For strings in the boot image, use either direct pointers
or pc-relative addresses. For other strings, use PC-relative
access to the dex cache arrays for AOT and direct address of
the string's dex cache slot for JIT.
For aosp_flounder-userdebug:
- 32-bit boot.oat: -692KiB (-0.9%)
- 64-bit boot.oat: -948KiB (-1.1%)
- 32-bit dalvik cache total: -900KiB (-0.9%)
- 64-bit dalvik cache total: -3672KiB (-1.5%)
(contains more files than the 32-bit dalvik cache)

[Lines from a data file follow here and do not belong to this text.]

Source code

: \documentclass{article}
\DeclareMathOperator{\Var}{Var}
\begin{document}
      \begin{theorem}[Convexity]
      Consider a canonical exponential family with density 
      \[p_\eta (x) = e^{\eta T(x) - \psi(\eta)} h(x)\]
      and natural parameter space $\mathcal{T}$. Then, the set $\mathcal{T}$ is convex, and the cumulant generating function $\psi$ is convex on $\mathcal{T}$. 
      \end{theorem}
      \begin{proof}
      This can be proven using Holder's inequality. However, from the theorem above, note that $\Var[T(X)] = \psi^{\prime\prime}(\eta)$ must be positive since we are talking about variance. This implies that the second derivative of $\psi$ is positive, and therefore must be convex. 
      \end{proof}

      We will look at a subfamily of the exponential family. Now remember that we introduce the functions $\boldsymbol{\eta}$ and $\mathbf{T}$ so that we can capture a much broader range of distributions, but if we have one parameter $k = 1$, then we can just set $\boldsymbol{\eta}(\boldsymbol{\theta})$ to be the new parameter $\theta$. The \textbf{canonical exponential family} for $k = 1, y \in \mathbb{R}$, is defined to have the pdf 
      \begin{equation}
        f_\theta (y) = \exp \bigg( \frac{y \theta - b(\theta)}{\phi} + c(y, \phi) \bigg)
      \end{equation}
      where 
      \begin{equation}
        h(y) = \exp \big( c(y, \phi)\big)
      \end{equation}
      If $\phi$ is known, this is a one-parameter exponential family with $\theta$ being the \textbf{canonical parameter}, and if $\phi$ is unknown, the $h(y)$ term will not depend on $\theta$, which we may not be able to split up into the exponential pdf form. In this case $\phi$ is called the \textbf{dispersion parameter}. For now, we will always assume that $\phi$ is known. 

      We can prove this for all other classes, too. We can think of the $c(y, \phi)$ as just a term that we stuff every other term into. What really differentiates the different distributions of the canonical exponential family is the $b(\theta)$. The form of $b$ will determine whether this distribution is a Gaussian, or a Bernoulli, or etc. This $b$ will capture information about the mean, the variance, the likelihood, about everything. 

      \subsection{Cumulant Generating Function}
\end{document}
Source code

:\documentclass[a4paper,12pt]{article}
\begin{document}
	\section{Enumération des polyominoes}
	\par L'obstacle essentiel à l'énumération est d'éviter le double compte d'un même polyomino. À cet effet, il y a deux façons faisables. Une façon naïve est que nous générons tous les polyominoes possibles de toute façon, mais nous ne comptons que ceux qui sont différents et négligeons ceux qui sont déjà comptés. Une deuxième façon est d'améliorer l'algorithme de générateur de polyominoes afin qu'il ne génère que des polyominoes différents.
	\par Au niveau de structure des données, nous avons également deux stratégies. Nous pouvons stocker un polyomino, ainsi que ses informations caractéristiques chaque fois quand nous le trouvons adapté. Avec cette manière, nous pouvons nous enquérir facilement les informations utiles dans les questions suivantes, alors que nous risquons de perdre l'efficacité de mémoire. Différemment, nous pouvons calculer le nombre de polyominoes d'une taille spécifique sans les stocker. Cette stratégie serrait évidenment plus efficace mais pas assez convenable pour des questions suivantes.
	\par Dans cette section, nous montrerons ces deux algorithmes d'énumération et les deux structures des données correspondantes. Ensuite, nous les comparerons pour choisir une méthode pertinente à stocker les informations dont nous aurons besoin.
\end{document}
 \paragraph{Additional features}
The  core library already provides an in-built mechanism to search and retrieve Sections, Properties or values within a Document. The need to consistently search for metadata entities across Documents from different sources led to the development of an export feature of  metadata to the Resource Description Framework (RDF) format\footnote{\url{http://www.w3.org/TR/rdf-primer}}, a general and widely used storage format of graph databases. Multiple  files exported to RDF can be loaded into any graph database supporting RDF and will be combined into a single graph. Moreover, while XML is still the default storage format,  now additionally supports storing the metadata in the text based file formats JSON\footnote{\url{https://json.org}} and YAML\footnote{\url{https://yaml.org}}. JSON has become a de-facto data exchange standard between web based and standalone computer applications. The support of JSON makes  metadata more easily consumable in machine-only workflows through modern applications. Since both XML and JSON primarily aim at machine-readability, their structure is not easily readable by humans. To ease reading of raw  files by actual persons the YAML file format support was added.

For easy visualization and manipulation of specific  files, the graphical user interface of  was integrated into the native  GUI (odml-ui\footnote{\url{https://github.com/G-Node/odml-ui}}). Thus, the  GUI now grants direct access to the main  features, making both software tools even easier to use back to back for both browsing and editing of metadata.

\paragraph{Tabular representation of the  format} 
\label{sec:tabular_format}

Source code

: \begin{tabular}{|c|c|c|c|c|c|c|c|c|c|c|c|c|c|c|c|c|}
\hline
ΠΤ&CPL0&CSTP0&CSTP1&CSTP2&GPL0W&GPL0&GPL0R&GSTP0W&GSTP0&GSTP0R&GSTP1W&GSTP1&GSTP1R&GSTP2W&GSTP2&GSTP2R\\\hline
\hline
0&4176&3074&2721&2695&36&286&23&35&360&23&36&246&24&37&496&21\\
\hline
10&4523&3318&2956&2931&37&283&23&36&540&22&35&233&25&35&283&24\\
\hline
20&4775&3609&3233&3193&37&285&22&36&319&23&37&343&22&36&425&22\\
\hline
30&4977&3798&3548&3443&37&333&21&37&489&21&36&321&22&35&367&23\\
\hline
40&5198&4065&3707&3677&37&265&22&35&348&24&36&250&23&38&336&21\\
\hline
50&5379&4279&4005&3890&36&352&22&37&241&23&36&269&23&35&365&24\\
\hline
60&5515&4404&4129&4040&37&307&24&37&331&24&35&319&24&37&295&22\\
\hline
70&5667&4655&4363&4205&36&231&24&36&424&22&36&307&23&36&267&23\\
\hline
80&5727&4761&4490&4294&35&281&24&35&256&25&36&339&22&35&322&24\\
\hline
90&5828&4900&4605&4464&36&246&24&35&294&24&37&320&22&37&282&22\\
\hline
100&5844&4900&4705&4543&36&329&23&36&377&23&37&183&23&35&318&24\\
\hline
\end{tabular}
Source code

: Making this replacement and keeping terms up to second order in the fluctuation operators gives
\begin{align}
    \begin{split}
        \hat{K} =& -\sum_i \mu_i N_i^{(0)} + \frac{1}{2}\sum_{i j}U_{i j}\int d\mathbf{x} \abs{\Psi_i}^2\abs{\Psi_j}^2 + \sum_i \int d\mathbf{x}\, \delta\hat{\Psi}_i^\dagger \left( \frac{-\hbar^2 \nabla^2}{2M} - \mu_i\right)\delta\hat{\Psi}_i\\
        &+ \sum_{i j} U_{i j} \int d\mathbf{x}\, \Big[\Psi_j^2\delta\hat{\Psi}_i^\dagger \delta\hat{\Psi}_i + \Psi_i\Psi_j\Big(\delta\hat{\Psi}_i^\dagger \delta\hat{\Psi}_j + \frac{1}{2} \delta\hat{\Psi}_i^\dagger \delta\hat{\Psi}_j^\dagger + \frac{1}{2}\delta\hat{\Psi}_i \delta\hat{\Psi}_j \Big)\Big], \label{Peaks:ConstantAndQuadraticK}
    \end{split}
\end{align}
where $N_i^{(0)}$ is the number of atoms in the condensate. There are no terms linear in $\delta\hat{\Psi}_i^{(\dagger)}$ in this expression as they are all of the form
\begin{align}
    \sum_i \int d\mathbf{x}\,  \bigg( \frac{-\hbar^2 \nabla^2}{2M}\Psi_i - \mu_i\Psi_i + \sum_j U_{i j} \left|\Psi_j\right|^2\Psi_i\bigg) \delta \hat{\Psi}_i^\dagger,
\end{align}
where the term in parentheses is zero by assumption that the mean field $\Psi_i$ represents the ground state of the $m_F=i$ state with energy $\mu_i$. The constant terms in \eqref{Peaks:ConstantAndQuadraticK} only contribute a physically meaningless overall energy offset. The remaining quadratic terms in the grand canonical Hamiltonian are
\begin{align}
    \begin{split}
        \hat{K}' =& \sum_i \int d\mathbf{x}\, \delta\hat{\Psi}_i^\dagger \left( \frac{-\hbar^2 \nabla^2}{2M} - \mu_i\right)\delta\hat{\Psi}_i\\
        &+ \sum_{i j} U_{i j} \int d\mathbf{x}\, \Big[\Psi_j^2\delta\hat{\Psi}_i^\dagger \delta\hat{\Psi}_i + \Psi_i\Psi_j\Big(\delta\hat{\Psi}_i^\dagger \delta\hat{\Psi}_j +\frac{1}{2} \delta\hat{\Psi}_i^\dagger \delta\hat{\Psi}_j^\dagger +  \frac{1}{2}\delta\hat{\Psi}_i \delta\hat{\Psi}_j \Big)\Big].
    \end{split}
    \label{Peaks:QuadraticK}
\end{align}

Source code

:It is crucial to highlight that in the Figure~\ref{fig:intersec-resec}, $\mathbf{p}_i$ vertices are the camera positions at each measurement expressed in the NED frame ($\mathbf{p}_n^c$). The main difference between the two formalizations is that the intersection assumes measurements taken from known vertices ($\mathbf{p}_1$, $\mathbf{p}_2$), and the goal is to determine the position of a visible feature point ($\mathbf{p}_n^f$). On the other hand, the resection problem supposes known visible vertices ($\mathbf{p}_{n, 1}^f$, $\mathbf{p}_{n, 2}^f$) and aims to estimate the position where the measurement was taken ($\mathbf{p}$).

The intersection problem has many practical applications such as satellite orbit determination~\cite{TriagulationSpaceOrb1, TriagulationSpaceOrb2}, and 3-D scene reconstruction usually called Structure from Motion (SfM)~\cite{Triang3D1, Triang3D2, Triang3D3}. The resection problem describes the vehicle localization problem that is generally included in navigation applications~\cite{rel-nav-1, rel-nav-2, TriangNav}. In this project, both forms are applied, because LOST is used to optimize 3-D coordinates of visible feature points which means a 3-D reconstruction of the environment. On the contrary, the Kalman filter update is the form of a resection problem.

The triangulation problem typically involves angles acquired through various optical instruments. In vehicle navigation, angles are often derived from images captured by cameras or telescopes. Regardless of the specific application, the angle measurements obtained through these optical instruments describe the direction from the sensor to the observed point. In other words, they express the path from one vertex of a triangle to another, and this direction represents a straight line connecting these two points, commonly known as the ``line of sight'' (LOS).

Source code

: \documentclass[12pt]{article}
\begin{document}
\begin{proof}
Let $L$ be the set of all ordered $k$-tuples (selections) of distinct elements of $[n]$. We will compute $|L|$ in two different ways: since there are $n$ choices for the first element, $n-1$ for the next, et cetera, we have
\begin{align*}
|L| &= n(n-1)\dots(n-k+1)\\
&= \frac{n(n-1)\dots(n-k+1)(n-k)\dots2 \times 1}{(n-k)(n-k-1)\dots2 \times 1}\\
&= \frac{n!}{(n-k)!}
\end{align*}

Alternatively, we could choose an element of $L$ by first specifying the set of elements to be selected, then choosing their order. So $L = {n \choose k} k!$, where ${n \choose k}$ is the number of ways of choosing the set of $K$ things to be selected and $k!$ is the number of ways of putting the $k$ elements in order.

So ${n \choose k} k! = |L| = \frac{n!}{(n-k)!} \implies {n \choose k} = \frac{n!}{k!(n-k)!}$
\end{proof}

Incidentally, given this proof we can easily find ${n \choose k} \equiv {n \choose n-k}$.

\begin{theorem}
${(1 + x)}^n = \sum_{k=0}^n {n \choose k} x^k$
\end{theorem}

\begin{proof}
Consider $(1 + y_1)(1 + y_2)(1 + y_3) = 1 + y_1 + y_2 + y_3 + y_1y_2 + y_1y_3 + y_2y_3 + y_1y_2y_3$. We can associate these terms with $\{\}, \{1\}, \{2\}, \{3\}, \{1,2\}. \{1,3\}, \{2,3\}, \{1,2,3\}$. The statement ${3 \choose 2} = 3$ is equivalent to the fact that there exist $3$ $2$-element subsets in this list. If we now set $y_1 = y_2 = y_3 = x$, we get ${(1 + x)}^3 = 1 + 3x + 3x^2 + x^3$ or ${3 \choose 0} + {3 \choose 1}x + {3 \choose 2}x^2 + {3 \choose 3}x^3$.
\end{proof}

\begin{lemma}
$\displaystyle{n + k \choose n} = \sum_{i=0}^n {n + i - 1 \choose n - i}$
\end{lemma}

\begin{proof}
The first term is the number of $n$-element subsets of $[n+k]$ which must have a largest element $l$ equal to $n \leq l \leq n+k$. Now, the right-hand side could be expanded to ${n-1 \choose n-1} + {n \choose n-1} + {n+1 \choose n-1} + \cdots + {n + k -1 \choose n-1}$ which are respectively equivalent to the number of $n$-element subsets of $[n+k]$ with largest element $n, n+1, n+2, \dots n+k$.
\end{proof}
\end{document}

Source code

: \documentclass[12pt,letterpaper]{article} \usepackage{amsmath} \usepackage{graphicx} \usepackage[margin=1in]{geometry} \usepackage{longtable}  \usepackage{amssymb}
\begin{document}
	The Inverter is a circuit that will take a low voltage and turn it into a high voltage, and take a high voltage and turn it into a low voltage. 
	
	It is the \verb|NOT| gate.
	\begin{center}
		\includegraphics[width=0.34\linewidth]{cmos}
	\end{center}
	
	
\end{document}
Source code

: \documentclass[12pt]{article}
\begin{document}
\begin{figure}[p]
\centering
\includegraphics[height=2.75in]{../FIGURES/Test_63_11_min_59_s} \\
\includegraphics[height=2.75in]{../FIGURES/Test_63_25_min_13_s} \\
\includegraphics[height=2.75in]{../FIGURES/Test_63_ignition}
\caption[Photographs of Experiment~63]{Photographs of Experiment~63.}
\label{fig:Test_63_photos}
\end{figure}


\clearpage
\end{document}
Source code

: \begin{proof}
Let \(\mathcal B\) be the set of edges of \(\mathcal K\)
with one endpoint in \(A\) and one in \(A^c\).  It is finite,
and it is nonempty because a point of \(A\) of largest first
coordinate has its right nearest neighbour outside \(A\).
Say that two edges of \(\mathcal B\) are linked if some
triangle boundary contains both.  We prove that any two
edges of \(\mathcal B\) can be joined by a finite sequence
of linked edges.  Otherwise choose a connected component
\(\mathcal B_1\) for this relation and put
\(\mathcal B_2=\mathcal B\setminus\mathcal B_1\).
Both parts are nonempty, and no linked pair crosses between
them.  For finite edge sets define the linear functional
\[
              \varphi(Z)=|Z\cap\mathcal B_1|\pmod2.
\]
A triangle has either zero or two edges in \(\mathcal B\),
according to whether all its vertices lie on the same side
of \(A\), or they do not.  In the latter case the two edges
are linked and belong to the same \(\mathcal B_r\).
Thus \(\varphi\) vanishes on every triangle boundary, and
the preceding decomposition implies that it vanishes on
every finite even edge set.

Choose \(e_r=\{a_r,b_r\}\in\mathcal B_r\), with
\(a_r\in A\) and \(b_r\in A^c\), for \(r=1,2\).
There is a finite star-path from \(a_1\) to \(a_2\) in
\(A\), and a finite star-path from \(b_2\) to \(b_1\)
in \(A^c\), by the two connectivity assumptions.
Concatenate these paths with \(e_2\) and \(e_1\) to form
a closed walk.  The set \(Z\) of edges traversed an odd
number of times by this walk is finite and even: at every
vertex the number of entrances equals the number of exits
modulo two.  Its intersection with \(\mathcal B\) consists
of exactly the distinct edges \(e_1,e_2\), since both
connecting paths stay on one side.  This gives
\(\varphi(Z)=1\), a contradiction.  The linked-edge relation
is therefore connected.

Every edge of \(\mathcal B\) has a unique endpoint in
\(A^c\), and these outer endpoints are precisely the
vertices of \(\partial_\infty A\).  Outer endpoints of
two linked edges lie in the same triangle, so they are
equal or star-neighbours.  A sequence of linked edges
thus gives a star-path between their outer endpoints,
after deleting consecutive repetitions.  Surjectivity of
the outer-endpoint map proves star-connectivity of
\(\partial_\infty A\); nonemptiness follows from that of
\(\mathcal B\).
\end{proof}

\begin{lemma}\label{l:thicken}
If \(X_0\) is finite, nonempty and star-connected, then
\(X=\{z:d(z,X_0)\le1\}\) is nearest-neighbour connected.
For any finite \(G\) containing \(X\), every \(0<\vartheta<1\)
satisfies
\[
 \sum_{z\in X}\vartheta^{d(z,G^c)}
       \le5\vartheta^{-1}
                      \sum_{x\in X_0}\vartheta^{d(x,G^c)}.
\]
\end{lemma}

For aosp_flounder-userdebug forced to compile PIC:
- 32-bit boot.oat: -380KiB (-0.5%)
- 64-bit boot.oat: -928KiB (-1.0%)
- 32-bit dalvik cache total: -468KiB (-0.4%)
- 64-bit dalvik cache total: -1928KiB (-0.8%)
(contains more files than the 32-bit dalvik cache)
Bug: 26884697
Change-Id: Iec7266ce67e6fedc107be78fab2e742a8dab2696
diff --git a/compiler/optimizing/code_generator_arm.cc b/compiler/optimizing/code_generator_arm.cc
index 3a18a0d..98577d6 100644
--- a/compiler/optimizing/code_generator_arm.cc
+++ b/compiler/optimizing/code_generator_arm.cc
@@ -779,13 +779,19 @@
move_resolver_(graph->GetArena(), this),
assembler_(),
isa_features_(isa_features),
+ uint32_literals_(std::less<uint32_t>(),
+ graph->GetArena()->Adapter(kArenaAllocCodeGenerator)),
method_patches_(MethodReferenceComparator(),
graph->GetArena()->Adapter(kArenaAllocCodeGenerator)),
call_patches_(MethodReferenceComparator(),
graph->GetArena()->Adapter(kArenaAllocCodeGenerator)),
relative_call_patches_(graph->GetArena()->Adapter(kArenaAllocCodeGenerator)),
- dex_cache_arrays_base_labels_(std::less<HArmDexCacheArraysBase*>(),
- graph->GetArena()->Adapter(kArenaAllocCodeGenerator)) {
+ pc_relative_dex_cache_patches_(graph->GetArena()->Adapter(kArenaAllocCodeGenerator)),
+ boot_image_string_patches_(StringReferenceValueComparator(),
+ graph->GetArena()->Adapter(kArenaAllocCodeGenerator)),
+ pc_relative_string_patches_(graph->GetArena()->Adapter(kArenaAllocCodeGenerator)),
+ boot_image_address_patches_(std::less<uint32_t>(),
+ graph->GetArena()->Adapter(kArenaAllocCodeGenerator)) {
// Always save the LR register to mimic Quick.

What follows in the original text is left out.